- _DATA TO EXAMINE_
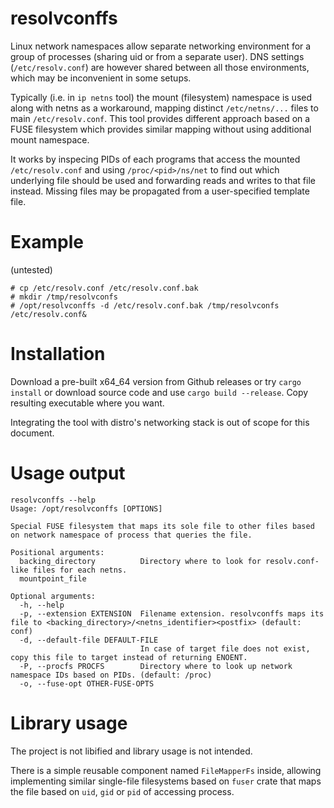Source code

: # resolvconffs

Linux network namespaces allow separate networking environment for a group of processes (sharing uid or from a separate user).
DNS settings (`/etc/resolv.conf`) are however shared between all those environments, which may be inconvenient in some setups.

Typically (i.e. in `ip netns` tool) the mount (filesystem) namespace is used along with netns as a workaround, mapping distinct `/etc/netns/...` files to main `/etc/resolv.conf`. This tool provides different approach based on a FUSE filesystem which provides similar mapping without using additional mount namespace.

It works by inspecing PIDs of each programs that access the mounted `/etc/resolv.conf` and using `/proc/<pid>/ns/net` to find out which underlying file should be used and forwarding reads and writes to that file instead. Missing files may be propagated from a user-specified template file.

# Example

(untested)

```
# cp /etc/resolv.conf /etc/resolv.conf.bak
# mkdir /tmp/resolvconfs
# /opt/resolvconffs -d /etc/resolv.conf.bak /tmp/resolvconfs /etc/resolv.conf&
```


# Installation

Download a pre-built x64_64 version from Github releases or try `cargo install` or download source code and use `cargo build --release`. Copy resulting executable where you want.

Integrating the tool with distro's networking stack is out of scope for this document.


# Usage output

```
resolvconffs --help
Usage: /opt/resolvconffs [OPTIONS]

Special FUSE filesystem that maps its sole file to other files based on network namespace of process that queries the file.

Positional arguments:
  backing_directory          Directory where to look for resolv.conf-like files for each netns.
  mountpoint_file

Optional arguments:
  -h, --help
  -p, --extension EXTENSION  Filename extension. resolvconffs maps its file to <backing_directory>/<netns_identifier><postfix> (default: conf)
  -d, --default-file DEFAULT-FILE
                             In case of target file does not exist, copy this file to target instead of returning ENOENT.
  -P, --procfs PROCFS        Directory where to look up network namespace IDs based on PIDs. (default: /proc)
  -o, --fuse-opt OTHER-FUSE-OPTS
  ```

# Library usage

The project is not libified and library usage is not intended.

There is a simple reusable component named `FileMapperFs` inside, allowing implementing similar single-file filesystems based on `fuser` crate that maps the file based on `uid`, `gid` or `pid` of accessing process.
---
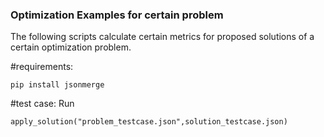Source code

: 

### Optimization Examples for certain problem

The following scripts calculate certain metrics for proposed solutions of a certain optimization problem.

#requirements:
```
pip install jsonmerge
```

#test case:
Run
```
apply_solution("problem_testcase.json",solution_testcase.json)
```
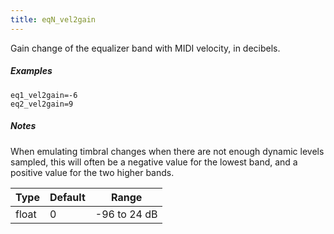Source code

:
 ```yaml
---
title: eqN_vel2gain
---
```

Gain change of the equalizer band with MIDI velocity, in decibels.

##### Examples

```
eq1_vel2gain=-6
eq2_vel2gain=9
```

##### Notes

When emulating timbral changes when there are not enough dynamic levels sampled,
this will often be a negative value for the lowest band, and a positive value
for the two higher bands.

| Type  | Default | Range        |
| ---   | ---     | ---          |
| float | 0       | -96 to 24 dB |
--
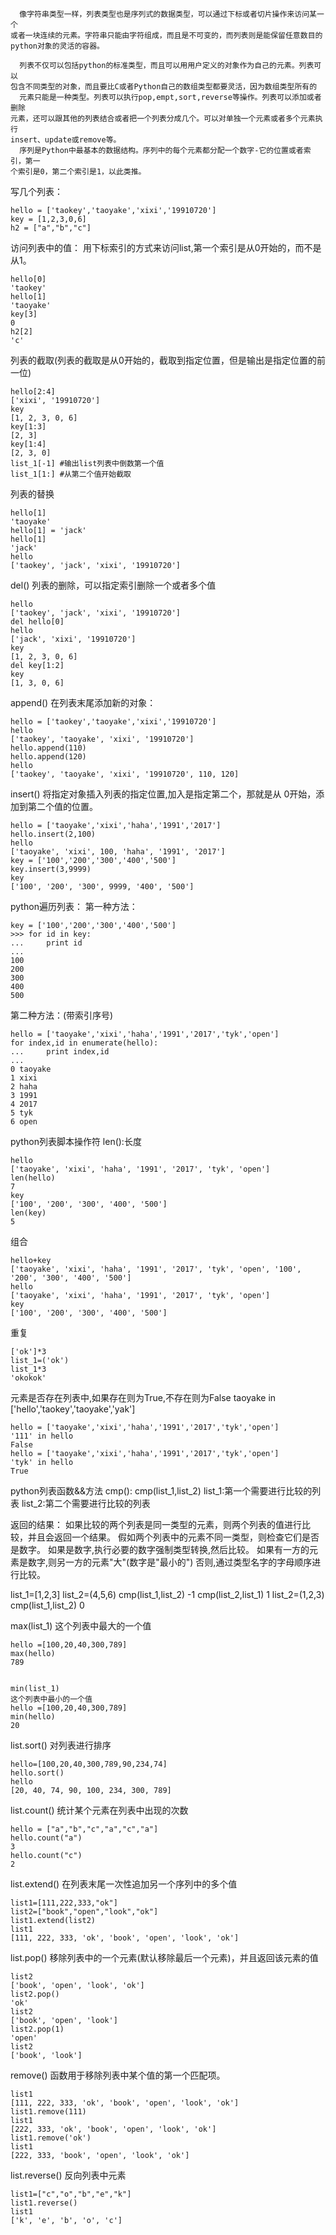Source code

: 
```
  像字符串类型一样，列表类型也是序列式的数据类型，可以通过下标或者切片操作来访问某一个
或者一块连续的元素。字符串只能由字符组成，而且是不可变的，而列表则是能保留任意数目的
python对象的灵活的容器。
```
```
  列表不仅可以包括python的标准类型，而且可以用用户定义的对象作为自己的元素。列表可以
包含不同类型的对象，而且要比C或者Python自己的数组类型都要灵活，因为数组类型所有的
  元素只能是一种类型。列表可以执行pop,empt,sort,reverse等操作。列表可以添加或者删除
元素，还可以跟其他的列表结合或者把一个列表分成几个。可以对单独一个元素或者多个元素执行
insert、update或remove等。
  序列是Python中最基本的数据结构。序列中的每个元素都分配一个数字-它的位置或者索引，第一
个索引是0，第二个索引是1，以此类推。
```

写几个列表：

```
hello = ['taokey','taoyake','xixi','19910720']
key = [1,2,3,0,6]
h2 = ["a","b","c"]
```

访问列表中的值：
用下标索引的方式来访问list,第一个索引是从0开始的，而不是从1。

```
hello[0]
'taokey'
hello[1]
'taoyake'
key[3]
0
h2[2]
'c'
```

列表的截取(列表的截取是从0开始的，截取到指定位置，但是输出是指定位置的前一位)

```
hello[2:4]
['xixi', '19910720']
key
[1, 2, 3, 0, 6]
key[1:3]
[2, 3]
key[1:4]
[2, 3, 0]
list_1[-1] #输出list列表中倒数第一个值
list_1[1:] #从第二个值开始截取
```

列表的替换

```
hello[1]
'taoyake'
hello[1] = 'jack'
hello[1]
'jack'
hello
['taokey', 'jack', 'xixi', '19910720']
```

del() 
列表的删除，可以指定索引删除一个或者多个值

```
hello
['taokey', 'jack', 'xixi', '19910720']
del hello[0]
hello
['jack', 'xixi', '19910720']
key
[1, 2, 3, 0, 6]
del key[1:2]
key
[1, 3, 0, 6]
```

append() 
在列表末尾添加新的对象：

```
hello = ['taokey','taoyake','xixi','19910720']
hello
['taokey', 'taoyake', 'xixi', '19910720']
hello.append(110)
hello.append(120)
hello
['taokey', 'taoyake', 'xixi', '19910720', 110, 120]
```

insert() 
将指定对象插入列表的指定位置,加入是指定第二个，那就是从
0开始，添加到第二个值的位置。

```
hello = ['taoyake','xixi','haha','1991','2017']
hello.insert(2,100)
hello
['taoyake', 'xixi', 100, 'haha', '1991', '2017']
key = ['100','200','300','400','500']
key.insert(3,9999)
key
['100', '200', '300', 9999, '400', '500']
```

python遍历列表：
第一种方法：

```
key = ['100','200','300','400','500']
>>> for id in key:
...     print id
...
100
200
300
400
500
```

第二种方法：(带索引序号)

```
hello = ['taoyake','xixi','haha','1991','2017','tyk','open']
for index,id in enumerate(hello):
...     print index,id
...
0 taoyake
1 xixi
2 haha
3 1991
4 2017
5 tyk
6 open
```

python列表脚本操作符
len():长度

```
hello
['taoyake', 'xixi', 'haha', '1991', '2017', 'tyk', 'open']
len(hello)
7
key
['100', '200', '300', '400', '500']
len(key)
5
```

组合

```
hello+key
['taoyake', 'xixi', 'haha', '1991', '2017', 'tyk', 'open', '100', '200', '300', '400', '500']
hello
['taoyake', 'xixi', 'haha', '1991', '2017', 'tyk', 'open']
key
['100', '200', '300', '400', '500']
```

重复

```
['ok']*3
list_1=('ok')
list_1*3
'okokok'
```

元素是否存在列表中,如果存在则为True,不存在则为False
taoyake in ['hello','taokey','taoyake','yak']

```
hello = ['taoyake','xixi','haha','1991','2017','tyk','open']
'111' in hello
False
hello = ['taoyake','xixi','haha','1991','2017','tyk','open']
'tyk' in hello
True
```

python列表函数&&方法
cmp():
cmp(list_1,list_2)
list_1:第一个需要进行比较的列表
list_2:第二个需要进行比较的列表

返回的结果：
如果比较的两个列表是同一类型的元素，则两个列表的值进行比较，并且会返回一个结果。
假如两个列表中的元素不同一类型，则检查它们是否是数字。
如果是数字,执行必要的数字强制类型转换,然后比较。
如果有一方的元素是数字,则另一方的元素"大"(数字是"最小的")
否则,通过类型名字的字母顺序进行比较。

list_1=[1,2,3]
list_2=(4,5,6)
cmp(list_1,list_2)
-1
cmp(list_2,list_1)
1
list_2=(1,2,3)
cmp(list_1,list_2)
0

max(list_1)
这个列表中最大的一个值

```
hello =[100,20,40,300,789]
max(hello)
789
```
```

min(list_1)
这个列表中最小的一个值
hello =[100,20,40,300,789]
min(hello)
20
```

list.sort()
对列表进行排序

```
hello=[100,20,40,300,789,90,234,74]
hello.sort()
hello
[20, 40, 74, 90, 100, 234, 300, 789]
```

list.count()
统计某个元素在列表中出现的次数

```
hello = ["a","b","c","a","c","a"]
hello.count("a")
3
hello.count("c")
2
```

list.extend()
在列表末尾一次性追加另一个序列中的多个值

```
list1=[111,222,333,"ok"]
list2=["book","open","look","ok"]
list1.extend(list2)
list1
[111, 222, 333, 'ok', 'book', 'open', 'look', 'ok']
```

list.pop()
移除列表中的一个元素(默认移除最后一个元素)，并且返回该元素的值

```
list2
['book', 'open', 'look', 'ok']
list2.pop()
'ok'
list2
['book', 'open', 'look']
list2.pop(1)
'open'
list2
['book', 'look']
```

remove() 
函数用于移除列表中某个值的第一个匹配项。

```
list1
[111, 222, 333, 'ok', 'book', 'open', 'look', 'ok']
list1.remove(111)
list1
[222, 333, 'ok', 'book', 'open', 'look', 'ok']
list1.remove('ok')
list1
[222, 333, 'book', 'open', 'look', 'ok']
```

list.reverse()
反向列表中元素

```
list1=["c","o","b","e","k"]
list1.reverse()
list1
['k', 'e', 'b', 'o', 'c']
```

- _WHAT IS REQUIRED_
Search the data above for the word "from". Copy each line it is in.

- _RESULT_
Linux network namespaces allow separate networking environment for a group of processes (sharing uid or from a separate user).
It works by inspecing PIDs of each programs that access the mounted `/etc/resolv.conf` and using `/proc/<pid>/ns/net` to find out which underlying file should be used and forwarding reads and writes to that file instead. Missing files may be propagated from a user-specified template file.
Download a pre-built x64_64 version from Github releases or try `cargo install` or download source code and use `cargo build --release`. Copy resulting executable where you want.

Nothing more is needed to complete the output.